Task statement —
Nothing left out, nothing added: return the full set of records.

Data to process —
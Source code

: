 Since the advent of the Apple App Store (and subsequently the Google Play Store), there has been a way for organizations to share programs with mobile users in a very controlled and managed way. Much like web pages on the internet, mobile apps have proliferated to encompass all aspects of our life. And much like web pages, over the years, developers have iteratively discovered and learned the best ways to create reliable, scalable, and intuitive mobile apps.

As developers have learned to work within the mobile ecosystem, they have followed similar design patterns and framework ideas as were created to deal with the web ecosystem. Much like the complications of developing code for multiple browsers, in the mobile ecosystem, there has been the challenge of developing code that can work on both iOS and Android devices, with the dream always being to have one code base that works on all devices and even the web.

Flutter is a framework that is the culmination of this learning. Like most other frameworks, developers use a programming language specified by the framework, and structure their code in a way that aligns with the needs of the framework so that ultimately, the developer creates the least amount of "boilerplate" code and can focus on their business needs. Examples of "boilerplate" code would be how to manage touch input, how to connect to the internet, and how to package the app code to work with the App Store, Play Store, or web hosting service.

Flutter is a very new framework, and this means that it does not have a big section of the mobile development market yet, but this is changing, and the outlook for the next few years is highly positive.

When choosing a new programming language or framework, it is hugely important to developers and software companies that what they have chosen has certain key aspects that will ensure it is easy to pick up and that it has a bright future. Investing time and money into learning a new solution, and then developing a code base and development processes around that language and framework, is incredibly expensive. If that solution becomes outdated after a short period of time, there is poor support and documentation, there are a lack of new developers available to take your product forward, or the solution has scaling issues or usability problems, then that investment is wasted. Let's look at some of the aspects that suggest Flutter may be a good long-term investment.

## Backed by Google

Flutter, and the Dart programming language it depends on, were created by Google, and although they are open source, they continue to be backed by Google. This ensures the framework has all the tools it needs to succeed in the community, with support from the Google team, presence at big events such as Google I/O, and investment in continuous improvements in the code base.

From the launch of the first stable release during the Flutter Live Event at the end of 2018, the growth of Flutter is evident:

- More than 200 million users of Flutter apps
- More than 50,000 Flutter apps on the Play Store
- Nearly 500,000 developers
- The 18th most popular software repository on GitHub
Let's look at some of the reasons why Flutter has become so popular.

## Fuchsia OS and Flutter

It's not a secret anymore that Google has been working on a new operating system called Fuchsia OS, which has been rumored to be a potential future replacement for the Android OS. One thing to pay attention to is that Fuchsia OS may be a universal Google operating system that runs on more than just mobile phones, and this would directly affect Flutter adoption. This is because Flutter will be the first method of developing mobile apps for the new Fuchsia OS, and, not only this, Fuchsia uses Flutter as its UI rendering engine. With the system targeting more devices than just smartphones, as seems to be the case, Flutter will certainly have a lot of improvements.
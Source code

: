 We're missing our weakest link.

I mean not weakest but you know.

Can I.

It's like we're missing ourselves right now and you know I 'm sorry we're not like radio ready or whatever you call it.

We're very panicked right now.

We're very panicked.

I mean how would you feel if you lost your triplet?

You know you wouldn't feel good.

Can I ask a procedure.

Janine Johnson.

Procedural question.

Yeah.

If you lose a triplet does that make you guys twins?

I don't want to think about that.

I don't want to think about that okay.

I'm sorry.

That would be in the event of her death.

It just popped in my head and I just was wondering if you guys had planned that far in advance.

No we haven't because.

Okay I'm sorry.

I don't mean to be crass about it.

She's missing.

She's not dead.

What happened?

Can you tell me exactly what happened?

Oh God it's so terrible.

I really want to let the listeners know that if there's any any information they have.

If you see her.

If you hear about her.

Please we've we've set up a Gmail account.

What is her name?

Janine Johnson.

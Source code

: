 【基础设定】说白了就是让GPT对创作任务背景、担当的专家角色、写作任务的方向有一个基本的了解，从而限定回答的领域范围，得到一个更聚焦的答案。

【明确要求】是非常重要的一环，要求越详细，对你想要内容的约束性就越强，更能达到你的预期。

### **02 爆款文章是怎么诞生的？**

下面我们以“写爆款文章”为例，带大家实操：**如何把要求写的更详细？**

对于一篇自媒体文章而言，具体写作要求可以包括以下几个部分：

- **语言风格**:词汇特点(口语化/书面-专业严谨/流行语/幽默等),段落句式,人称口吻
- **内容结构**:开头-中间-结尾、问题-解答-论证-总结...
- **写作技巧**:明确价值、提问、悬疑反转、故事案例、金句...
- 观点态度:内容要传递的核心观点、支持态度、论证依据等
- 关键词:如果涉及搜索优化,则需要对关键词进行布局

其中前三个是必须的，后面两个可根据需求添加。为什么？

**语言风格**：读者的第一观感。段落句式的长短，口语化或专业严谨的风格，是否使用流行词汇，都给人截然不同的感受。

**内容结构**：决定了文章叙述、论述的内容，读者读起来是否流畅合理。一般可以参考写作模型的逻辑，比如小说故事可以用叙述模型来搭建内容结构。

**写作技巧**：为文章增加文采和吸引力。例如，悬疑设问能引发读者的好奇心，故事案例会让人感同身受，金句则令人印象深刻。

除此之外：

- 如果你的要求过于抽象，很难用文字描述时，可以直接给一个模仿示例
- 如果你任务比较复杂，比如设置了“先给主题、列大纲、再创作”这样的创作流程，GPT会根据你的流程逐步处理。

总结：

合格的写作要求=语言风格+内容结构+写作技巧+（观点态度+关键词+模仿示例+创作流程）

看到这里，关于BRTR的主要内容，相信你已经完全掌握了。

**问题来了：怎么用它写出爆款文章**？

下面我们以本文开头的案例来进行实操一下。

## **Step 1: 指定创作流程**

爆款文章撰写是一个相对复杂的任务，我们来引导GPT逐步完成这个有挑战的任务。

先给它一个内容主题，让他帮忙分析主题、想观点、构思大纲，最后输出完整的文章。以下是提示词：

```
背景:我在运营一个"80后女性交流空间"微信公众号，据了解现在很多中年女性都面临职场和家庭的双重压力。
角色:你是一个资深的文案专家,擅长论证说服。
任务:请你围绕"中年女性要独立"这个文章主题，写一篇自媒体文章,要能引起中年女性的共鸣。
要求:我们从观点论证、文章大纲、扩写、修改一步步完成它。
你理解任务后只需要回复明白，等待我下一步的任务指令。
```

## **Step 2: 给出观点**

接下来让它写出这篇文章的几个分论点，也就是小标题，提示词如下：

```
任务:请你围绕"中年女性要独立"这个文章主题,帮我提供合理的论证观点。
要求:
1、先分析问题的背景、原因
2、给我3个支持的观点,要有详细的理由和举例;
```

Output —
Source code

: Since the advent of the Apple App Store (and subsequently the Google Play Store), there has been a way for organizations to share programs with mobile users in a very controlled and managed way. Much like web pages on the internet, mobile apps have proliferated to encompass all aspects of our life. And much like web pages, over the years, developers have iteratively discovered and learned the best ways to create reliable, scalable, and intuitive mobile apps.

As developers have learned to work within the mobile ecosystem, they have followed similar design patterns and framework ideas as were created to deal with the web ecosystem. Much like the complications of developing code for multiple browsers, in the mobile ecosystem, there has been the challenge of developing code that can work on both iOS and Android devices, with the dream always being to have one code base that works on all devices and even the web.

Flutter is a framework that is the culmination of this learning. Like most other frameworks, developers use a programming language specified by the framework, and structure their code in a way that aligns with the needs of the framework so that ultimately, the developer creates the least amount of "boilerplate" code and can focus on their business needs. Examples of "boilerplate" code would be how to manage touch input, how to connect to the internet, and how to package the app code to work with the App Store, Play Store, or web hosting service.

Flutter is a very new framework, and this means that it does not have a big section of the mobile development market yet, but this is changing, and the outlook for the next few years is highly positive.

When choosing a new programming language or framework, it is hugely important to developers and software companies that what they have chosen has certain key aspects that will ensure it is easy to pick up and that it has a bright future. Investing time and money into learning a new solution, and then developing a code base and development processes around that language and framework, is incredibly expensive. If that solution becomes outdated after a short period of time, there is poor support and documentation, there are a lack of new developers available to take your product forward, or the solution has scaling issues or usability problems, then that investment is wasted. Let's look at some of the aspects that suggest Flutter may be a good long-term investment.

## Backed by Google

Flutter, and the Dart programming language it depends on, were created by Google, and although they are open source, they continue to be backed by Google. This ensures the framework has all the tools it needs to succeed in the community, with support from the Google team, presence at big events such as Google I/O, and investment in continuous improvements in the code base.

From the launch of the first stable release during the Flutter Live Event at the end of 2018, the growth of Flutter is evident:

- More than 200 million users of Flutter apps
- More than 50,000 Flutter apps on the Play Store
- Nearly 500,000 developers
- The 18th most popular software repository on GitHub
Let's look at some of the reasons why Flutter has become so popular.

## Fuchsia OS and Flutter

It's not a secret anymore that Google has been working on a new operating system called Fuchsia OS, which has been rumored to be a potential future replacement for the Android OS. One thing to pay attention to is that Fuchsia OS may be a universal Google operating system that runs on more than just mobile phones, and this would directly affect Flutter adoption. This is because Flutter will be the first method of developing mobile apps for the new Fuchsia OS, and, not only this, Fuchsia uses Flutter as its UI rendering engine. With the system targeting more devices than just smartphones, as seems to be the case, Flutter will certainly have a lot of improvements.
Source code

: We're missing our weakest link.

I mean not weakest but you know.

Can I.

It's like we're missing ourselves right now and you know I 'm sorry we're not like radio ready or whatever you call it.

We're very panicked right now.

We're very panicked.

I mean how would you feel if you lost your triplet?

You know you wouldn't feel good.

Can I ask a procedure.

Janine Johnson.

Procedural question.

Yeah.

If you lose a triplet does that make you guys twins?

I don't want to think about that.

I don't want to think about that okay.

I'm sorry.

That would be in the event of her death.

It just popped in my head and I just was wondering if you guys had planned that far in advance.

No we haven't because.

Okay I'm sorry.

I don't mean to be crass about it.

She's missing.

She's not dead.

What happened?

Can you tell me exactly what happened?

Oh God it's so terrible.

I really want to let the listeners know that if there's any any information they have.

If you see her.

If you hear about her.

Please we've we've set up a Gmail account.

What is her name?

Janine Johnson.

Source code

: 【基础设定】说白了就是让GPT对创作任务背景、担当的专家角色、写作任务的方向有一个基本的了解，从而限定回答的领域范围，得到一个更聚焦的答案。

【明确要求】是非常重要的一环，要求越详细，对你想要内容的约束性就越强，更能达到你的预期。

### **02 爆款文章是怎么诞生的？**

下面我们以“写爆款文章”为例，带大家实操：**如何把要求写的更详细？**

对于一篇自媒体文章而言，具体写作要求可以包括以下几个部分：

- **语言风格**:词汇特点(口语化/书面-专业严谨/流行语/幽默等),段落句式,人称口吻
- **内容结构**:开头-中间-结尾、问题-解答-论证-总结...
- **写作技巧**:明确价值、提问、悬疑反转、故事案例、金句...
- 观点态度:内容要传递的核心观点、支持态度、论证依据等
- 关键词:如果涉及搜索优化,则需要对关键词进行布局

其中前三个是必须的，后面两个可根据需求添加。为什么？

**语言风格**：读者的第一观感。段落句式的长短，口语化或专业严谨的风格，是否使用流行词汇，都给人截然不同的感受。

**内容结构**：决定了文章叙述、论述的内容，读者读起来是否流畅合理。一般可以参考写作模型的逻辑，比如小说故事可以用叙述模型来搭建内容结构。

**写作技巧**：为文章增加文采和吸引力。例如，悬疑设问能引发读者的好奇心，故事案例会让人感同身受，金句则令人印象深刻。

除此之外：

- 如果你的要求过于抽象，很难用文字描述时，可以直接给一个模仿示例
- 如果你任务比较复杂，比如设置了“先给主题、列大纲、再创作”这样的创作流程，GPT会根据你的流程逐步处理。

总结：

合格的写作要求=语言风格+内容结构+写作技巧+（观点态度+关键词+模仿示例+创作流程）

看到这里，关于BRTR的主要内容，相信你已经完全掌握了。

**问题来了：怎么用它写出爆款文章**？

下面我们以本文开头的案例来进行实操一下。

## **Step 1: 指定创作流程**

爆款文章撰写是一个相对复杂的任务，我们来引导GPT逐步完成这个有挑战的任务。

先给它一个内容主题，让他帮忙分析主题、想观点、构思大纲，最后输出完整的文章。以下是提示词：

```
背景:我在运营一个"80后女性交流空间"微信公众号，据了解现在很多中年女性都面临职场和家庭的双重压力。
角色:你是一个资深的文案专家,擅长论证说服。
任务:请你围绕"中年女性要独立"这个文章主题，写一篇自媒体文章,要能引起中年女性的共鸣。
要求:我们从观点论证、文章大纲、扩写、修改一步步完成它。
你理解任务后只需要回复明白，等待我下一步的任务指令。
```

## **Step 2: 给出观点**

接下来让它写出这篇文章的几个分论点，也就是小标题，提示词如下：

```
任务:请你围绕"中年女性要独立"这个文章主题,帮我提供合理的论证观点。
要求:
1、先分析问题的背景、原因
2、给我3个支持的观点,要有详细的理由和举例;
```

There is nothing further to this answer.